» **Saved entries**
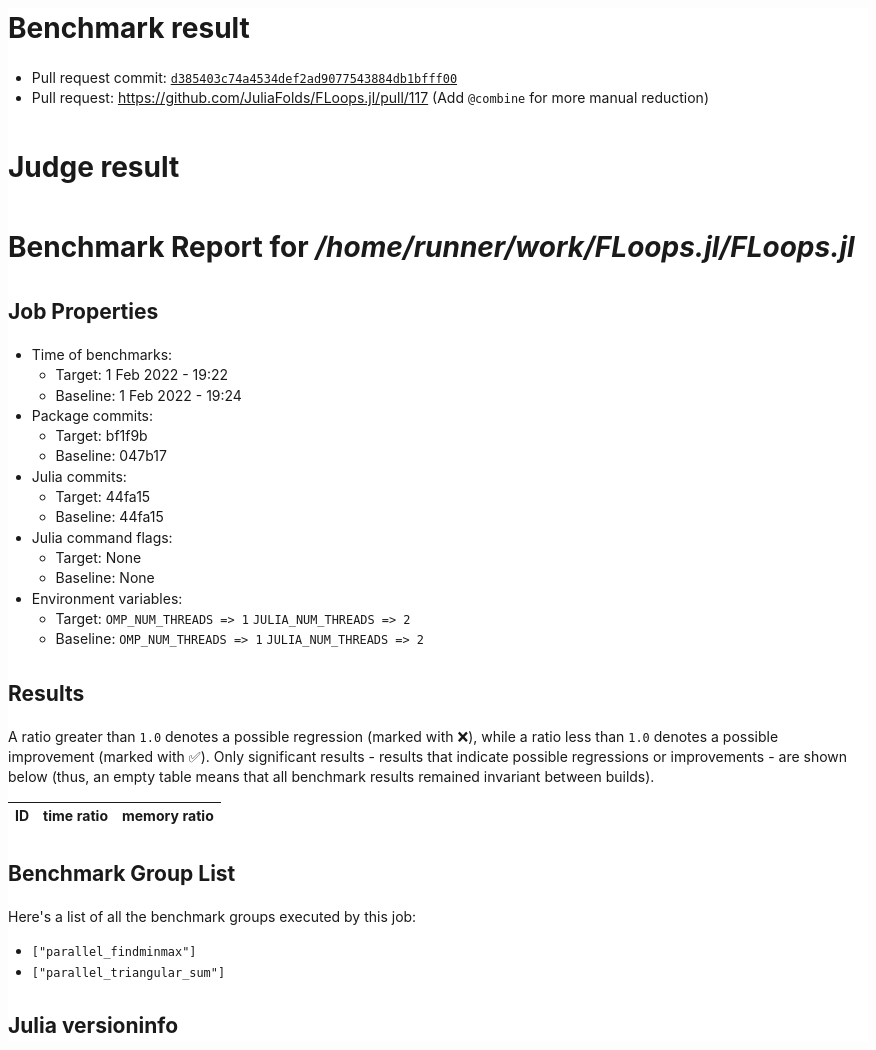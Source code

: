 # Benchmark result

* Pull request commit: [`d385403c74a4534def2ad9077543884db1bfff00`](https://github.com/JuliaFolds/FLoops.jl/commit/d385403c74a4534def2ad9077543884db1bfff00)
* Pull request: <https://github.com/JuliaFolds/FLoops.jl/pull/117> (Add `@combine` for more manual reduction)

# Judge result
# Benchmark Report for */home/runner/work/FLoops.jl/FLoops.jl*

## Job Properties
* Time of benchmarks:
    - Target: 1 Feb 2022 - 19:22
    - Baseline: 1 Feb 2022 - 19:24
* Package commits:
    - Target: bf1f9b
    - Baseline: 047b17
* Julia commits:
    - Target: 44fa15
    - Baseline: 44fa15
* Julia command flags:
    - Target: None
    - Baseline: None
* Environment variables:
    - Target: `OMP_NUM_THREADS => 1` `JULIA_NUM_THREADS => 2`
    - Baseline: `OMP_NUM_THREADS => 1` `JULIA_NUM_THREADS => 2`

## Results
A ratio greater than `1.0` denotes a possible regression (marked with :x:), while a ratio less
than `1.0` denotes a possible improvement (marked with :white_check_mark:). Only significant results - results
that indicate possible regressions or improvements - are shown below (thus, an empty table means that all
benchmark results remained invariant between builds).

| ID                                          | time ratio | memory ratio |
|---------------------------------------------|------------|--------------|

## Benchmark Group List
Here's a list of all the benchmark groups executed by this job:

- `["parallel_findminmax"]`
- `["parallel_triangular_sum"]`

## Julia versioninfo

* * *

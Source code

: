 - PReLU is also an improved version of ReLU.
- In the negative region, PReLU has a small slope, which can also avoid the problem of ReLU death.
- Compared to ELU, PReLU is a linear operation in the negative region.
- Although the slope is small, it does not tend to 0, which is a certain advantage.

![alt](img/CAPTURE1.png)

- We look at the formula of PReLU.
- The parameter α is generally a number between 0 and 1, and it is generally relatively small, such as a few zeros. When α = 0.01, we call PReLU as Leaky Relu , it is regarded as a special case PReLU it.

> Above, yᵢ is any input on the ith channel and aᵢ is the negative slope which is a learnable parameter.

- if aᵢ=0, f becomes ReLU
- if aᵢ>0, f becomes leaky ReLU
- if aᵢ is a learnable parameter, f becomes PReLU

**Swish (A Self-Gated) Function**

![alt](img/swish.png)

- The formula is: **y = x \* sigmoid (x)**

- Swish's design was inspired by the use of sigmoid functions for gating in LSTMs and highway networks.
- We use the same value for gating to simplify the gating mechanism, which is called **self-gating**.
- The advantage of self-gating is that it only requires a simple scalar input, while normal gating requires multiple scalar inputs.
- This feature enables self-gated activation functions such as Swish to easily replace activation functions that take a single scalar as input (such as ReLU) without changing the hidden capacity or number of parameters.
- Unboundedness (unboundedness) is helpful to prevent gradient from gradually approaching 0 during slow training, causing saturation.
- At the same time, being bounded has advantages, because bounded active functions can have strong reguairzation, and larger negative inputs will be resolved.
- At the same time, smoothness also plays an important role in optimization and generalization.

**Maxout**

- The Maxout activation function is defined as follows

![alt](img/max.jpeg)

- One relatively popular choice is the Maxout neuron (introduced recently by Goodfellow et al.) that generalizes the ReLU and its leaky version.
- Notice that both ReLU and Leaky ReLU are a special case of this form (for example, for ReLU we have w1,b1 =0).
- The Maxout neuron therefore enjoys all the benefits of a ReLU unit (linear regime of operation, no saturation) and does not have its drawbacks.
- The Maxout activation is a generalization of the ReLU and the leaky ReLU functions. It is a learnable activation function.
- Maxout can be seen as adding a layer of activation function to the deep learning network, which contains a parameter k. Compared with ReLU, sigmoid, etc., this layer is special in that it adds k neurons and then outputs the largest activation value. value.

==

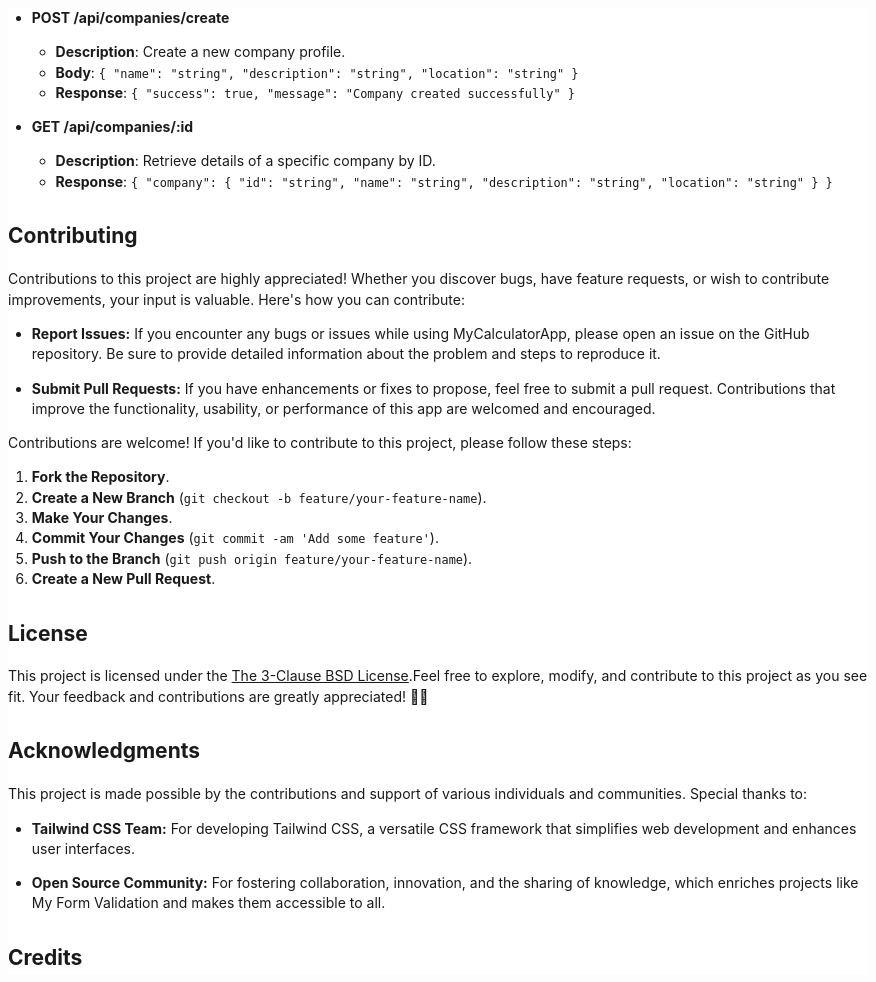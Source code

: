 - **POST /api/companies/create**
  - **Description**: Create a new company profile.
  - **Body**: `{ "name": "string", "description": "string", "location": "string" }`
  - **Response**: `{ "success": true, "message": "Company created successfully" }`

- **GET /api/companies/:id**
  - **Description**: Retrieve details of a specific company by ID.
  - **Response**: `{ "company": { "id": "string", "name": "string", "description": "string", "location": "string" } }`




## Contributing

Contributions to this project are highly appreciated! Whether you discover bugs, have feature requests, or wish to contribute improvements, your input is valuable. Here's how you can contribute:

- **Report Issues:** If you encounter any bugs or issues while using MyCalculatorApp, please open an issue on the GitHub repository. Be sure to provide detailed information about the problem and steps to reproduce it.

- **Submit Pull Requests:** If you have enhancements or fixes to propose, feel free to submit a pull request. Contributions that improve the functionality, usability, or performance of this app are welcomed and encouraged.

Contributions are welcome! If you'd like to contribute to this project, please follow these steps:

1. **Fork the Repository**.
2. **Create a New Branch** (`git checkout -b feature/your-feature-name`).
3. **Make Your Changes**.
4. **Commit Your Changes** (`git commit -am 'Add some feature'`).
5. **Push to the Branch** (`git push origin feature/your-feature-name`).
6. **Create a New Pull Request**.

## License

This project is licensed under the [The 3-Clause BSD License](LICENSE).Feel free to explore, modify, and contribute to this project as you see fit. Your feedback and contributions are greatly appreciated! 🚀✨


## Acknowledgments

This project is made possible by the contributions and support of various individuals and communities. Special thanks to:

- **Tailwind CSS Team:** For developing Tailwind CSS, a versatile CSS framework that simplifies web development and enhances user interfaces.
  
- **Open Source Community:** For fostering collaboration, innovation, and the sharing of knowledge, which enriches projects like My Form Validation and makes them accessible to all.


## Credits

» **Instructions for the task**
Beginning with the line that has "- if aᵢ>0, f becomes leaky ReLU" and ending with the line that has "- The advantage", set down the lines above exactly and include no others.

» **Answer box**
- if aᵢ>0, f becomes leaky ReLU
- if aᵢ is a learnable parameter, f becomes PReLU

**Swish (A Self-Gated) Function**

![alt](img/swish.png)

- The formula is: **y = x \* sigmoid (x)**

- Swish's design was inspired by the use of sigmoid functions for gating in LSTMs and highway networks.
- We use the same value for gating to simplify the gating mechanism, which is called **self-gating**.
- The advantage of self-gating is that it only requires a simple scalar input, while normal gating requires multiple scalar inputs.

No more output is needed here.